Tiger Style stopped putting out records during this time. Saddened, but hopeful, Ida sent copies of their songs around to some labels who still put out records. Some folks courted them with come hither looks and big ideas. Some were way too cool for school. Polyvinyl stepped up and won Ida's hearts with their fearless "emo" vibe and their dangerous "we still care about what we do" world view. Their enthusiasm was infectious, focused, and awesome to behold . Ida's friend, and sometimes drummer Fred from Saturday Looks Good To Me, declared his love for Polyvinyl and told the band "you should sign with them, then we'll really be friends forever". Though Ida wasn't exactly sure what Fred meant, they took his advice anyway. (SLGTM has since left Polyvinyl, but Fred and Ida still remain friends, ed.)
Ida started playing shows again with their new "we are basically a girl band" attitude, blowing people away with their new songs about falling in love, sex, death, birth, art, ordinary language philosophy, Pedro Almodovar, eschatology, drinking, and spiritual transcendence. One night in May 2004, at a benefit for the Rock n Roll Camp For Girls, they played all of Fleetwood Mac's "Tusk" LP live, along with some Peter Green-era Mac and a Buckingham-Nicks tune. Jean Cook and Ruth Keating helped the band sound (and look) better than they ever did before. Tours were booked, countless recording projects were planned, hearts were broken, hopes were destined to be dashed, songs were sure to be sung. Ida was back and heading towards your town, headlights on, baby in the backseat, "Box of Rain" and "Slippin' and a Slidin'" in the cassette deck. Oh, babe it ain't no lie…
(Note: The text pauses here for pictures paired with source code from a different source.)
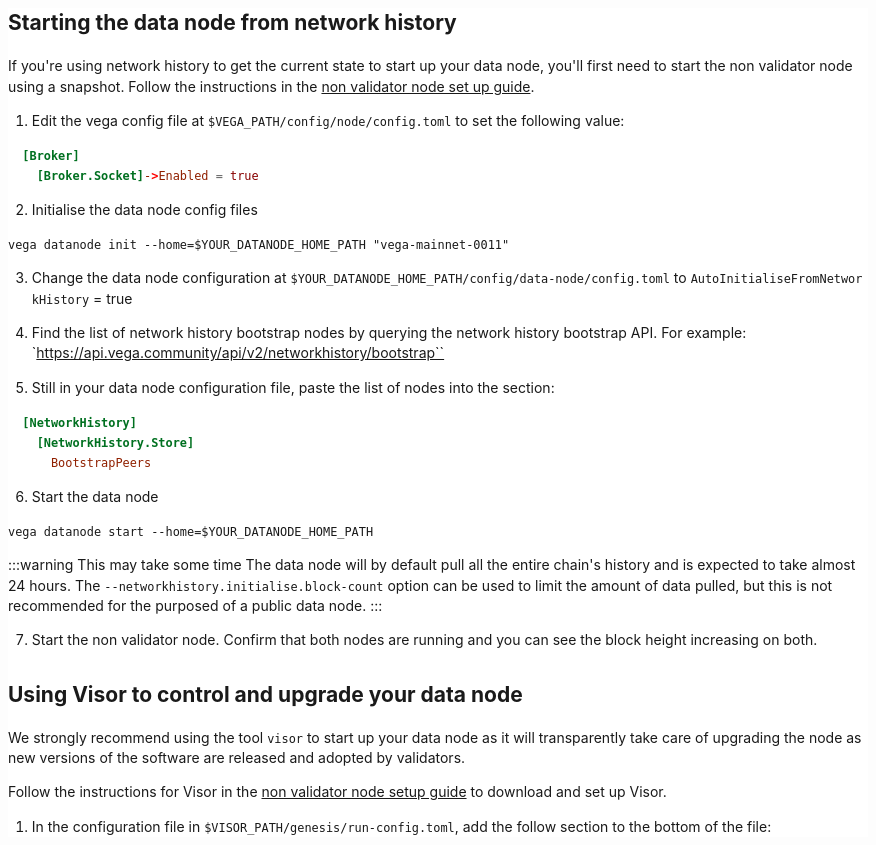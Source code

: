 ## Starting the data node from network history

If you're using network history to get the current state to start up your data node, you'll first need to start the non validator node using a snapshot. Follow the instructions in the [non validator node set up guide](./setup-non-validator.md#start-a-node-using-a-remote-snapshot).

1. Edit the vega config file at `$VEGA_PATH/config/node/config.toml` to set the following value:

```toml
  [Broker]
    [Broker.Socket]->Enabled = true
```

2. Initialise the data node config files

```
vega datanode init --home=$YOUR_DATANODE_HOME_PATH "vega-mainnet-0011"
```

3. Change the data node configuration at `$YOUR_DATANODE_HOME_PATH/config/data-node/config.toml` to `AutoInitialiseFromNetworkHistory` = true

4. Find the list of network history bootstrap nodes by querying the network history bootstrap API. For example: `https://api.vega.community/api/v2/networkhistory/bootstrap``

5. Still in your data node configuration file, paste the list of nodes into the section:

```toml
  [NetworkHistory]
    [NetworkHistory.Store]
      BootstrapPeers
```

6. Start the data node

```
vega datanode start --home=$YOUR_DATANODE_HOME_PATH
```

:::warning This may take some time
The data node will by default pull all the entire chain's history and is expected to take almost 24 hours. The `--networkhistory.initialise.block-count` option can be used to limit the amount of data pulled, but this is not recommended for the purposed of a public data node.
:::

7. Start the non validator node. Confirm that both nodes are running and you can see the block height increasing on both.

## Using Visor to control and upgrade your data node

We strongly recommend using the tool `visor` to start up your data node as it will transparently take care of upgrading the node as new versions of the software are released and adopted by validators.

Follow the instructions for Visor in the [non validator node setup guide](./setup-non-validator.md#upgrade-your-node-using-visor) to download and set up Visor.

1. In the configuration file in `$VISOR_PATH/genesis/run-config.toml`, add the follow section to the bottom of the file:
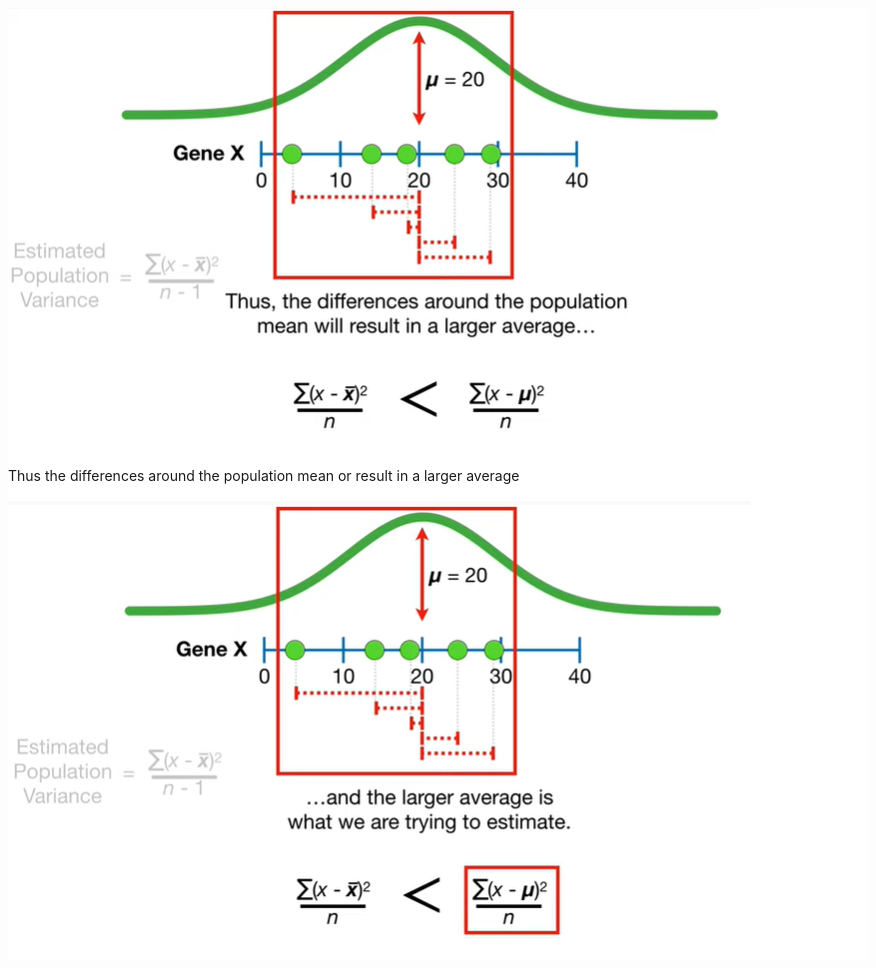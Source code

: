![](media/STATQUEST-5-STATISTICS_FUNDAMENTALS-MEAN-VARIANCE-STANDARD_DEVIATION/image68.png)

Thus the differences around the population mean or result in a larger
average

![](media/STATQUEST-5-STATISTICS_FUNDAMENTALS-MEAN-VARIANCE-STANDARD_DEVIATION/image69.png)
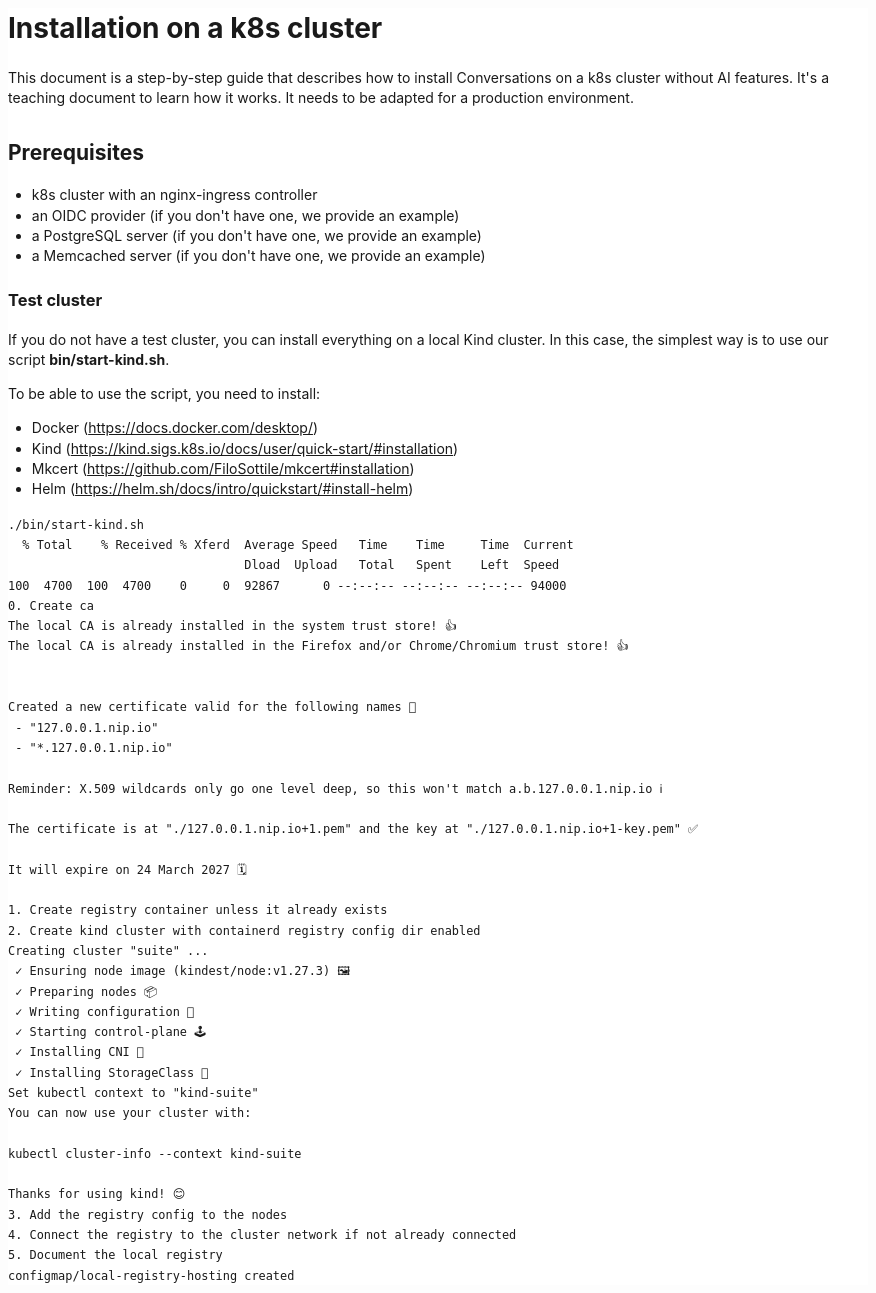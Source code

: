 # Installation on a k8s cluster

This document is a step-by-step guide that describes how to install Conversations on a k8s cluster without AI features. It's a teaching document to learn how it works. It needs to be adapted for a production environment.

## Prerequisites

- k8s cluster with an nginx-ingress controller
- an OIDC provider (if you don't have one, we provide an example)
- a PostgreSQL server (if you don't have one, we provide an example)
- a Memcached server (if you don't have one, we provide an example)

### Test cluster

If you do not have a test cluster, you can install everything on a local Kind cluster. In this case, the simplest way is to use our script **bin/start-kind.sh**.

To be able to use the script, you need to install:

- Docker (https://docs.docker.com/desktop/)
- Kind (https://kind.sigs.k8s.io/docs/user/quick-start/#installation)
- Mkcert (https://github.com/FiloSottile/mkcert#installation)
- Helm (https://helm.sh/docs/intro/quickstart/#install-helm)

```
./bin/start-kind.sh
  % Total    % Received % Xferd  Average Speed   Time    Time     Time  Current
                                 Dload  Upload   Total   Spent    Left  Speed
100  4700  100  4700    0     0  92867      0 --:--:-- --:--:-- --:--:-- 94000
0. Create ca
The local CA is already installed in the system trust store! 👍
The local CA is already installed in the Firefox and/or Chrome/Chromium trust store! 👍


Created a new certificate valid for the following names 📜
 - "127.0.0.1.nip.io"
 - "*.127.0.0.1.nip.io"

Reminder: X.509 wildcards only go one level deep, so this won't match a.b.127.0.0.1.nip.io ℹ️

The certificate is at "./127.0.0.1.nip.io+1.pem" and the key at "./127.0.0.1.nip.io+1-key.pem" ✅

It will expire on 24 March 2027 🗓

1. Create registry container unless it already exists
2. Create kind cluster with containerd registry config dir enabled
Creating cluster "suite" ...
 ✓ Ensuring node image (kindest/node:v1.27.3) 🖼
 ✓ Preparing nodes 📦
 ✓ Writing configuration 📜
 ✓ Starting control-plane 🕹️
 ✓ Installing CNI 🔌
 ✓ Installing StorageClass 💾
Set kubectl context to "kind-suite"
You can now use your cluster with:

kubectl cluster-info --context kind-suite

Thanks for using kind! 😊
3. Add the registry config to the nodes
4. Connect the registry to the cluster network if not already connected
5. Document the local registry
configmap/local-registry-hosting created
```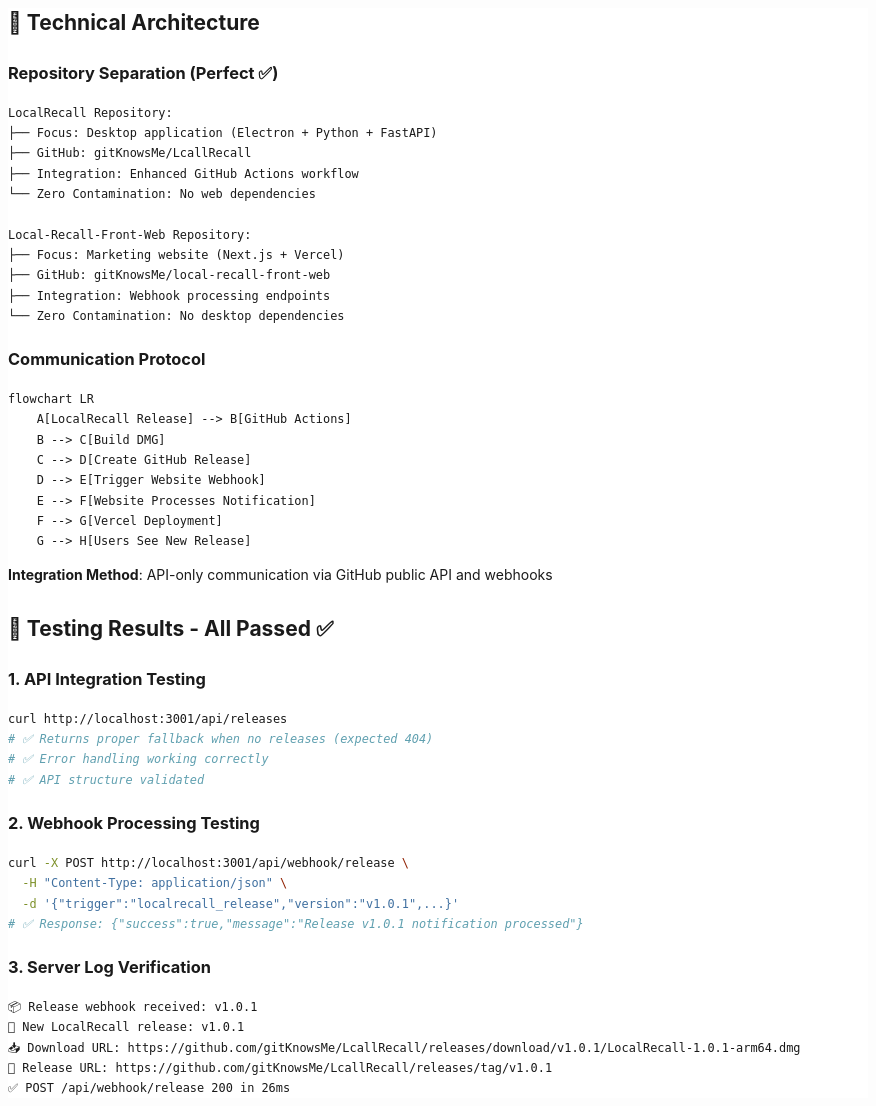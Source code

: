 ## 🔧 Technical Architecture

### Repository Separation (Perfect ✅)
```
LocalRecall Repository:
├── Focus: Desktop application (Electron + Python + FastAPI)
├── GitHub: gitKnowsMe/LcallRecall
├── Integration: Enhanced GitHub Actions workflow
└── Zero Contamination: No web dependencies

Local-Recall-Front-Web Repository:
├── Focus: Marketing website (Next.js + Vercel)
├── GitHub: gitKnowsMe/local-recall-front-web
├── Integration: Webhook processing endpoints
└── Zero Contamination: No desktop dependencies
```

### Communication Protocol
```mermaid
flowchart LR
    A[LocalRecall Release] --> B[GitHub Actions]
    B --> C[Build DMG]
    C --> D[Create GitHub Release]
    D --> E[Trigger Website Webhook]
    E --> F[Website Processes Notification]
    F --> G[Vercel Deployment]
    G --> H[Users See New Release]
```

**Integration Method**: API-only communication via GitHub public API and webhooks

## 🧪 Testing Results - All Passed ✅

### 1. API Integration Testing
```bash
curl http://localhost:3001/api/releases
# ✅ Returns proper fallback when no releases (expected 404)
# ✅ Error handling working correctly
# ✅ API structure validated
```

### 2. Webhook Processing Testing
```bash
curl -X POST http://localhost:3001/api/webhook/release \
  -H "Content-Type: application/json" \
  -d '{"trigger":"localrecall_release","version":"v1.0.1",...}'
# ✅ Response: {"success":true,"message":"Release v1.0.1 notification processed"}
```

### 3. Server Log Verification
```
📦 Release webhook received: v1.0.1
🚀 New LocalRecall release: v1.0.1
📥 Download URL: https://github.com/gitKnowsMe/LcallRecall/releases/download/v1.0.1/LocalRecall-1.0.1-arm64.dmg
🔗 Release URL: https://github.com/gitKnowsMe/LcallRecall/releases/tag/v1.0.1
✅ POST /api/webhook/release 200 in 26ms
```
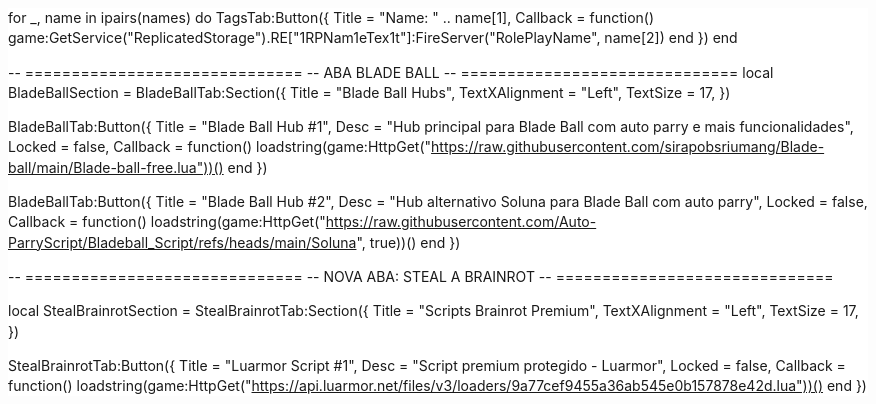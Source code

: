 for _, name in ipairs(names) do
    TagsTab:Button({
        Title = "Name: " .. name[1],
        Callback = function()
            game:GetService("ReplicatedStorage").RE["1RPNam1eTex1t"]:FireServer("RolePlayName", name[2])
        end
    })
end

-- ==============================
-- ABA BLADE BALL
-- ==============================
local BladeBallSection = BladeBallTab:Section({
    Title = "Blade Ball Hubs",
    TextXAlignment = "Left",
    TextSize = 17,
})

BladeBallTab:Button({
    Title = "Blade Ball Hub #1",
    Desc = "Hub principal para Blade Ball com auto parry e mais funcionalidades",
    Locked = false,
    Callback = function()
        loadstring(game:HttpGet("https://raw.githubusercontent.com/sirapobsriumang/Blade-ball/main/Blade-ball-free.lua"))()
    end
})

BladeBallTab:Button({
    Title = "Blade Ball Hub #2",
    Desc = "Hub alternativo Soluna para Blade Ball com auto parry",
    Locked = false,
    Callback = function()
        loadstring(game:HttpGet("https://raw.githubusercontent.com/Auto-ParryScript/Bladeball_Script/refs/heads/main/Soluna", true))()
    end
})

-- ==============================
-- NOVA ABA: STEAL A BRAINROT
-- ==============================

local StealBrainrotSection = StealBrainrotTab:Section({
    Title = "Scripts Brainrot Premium",
    TextXAlignment = "Left",
    TextSize = 17,
})

StealBrainrotTab:Button({
    Title = "Luarmor Script #1",
    Desc = "Script premium protegido - Luarmor",
    Locked = false,
    Callback = function()
        loadstring(game:HttpGet("https://api.luarmor.net/files/v3/loaders/9a77cef9455a36ab545e0b157878e42d.lua"))()
    end
})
After the release of the "Heart Like A River"LP in early 2005, Ida went on their first full US tour in 5 years. Ida played shows with a ton of great bands/folks including The Mates Of State, Regina Spektor, The Rachels, Xiu Xiu, The Reputation, Thalia Zedek, Bird Show, Tara Jane ONeil, Michael Hurley, The Levon Helm Band, Ollabelle, Liarbird, Cloud Cult, Mascott, Jodi VB, The Retribution Gospel Choir, Steve Malkmus, Rebecca Gates, Jason Molina, Saturday Looks Good To Me, Antietam, No Wait Wait, Erin Mckeowen, Jennifer O Connor, San Serac, Geoff Farina & Chris Brokaw and more. They released "The Bottom Of The Hill", a double live CD on Last Affair Records, and a 3 song, 3 inch mini CD on Dark Beloved Cloud. One of their songs was included in "The Believer" 2005 ‘music' issue. Elizabeth made a children's music record for Smithsonian Folkways called "You Are My Little Bird". "New Salt", a CD of improvisations by Geoff Farina, Dan Littleton and Luther Gray came out on Xeng Records, Dan Littleton's "Nobody's Fault But Mine/Down By The Riverside" finally received a US "release" as a double CD on Last Affair Records.
Ida started recording songs at a barn somewhere in the Catskills…
Ida's seventh full length album, "Lovers Prayers", came out on Polyvinyl in early 2008. The record was produced by Warn Defevr of His Name Is Alive and featured collaborations with Levon Helm and Michael Hurley.
Ida's music has been featured on "This American Life" (both the radio and the television show).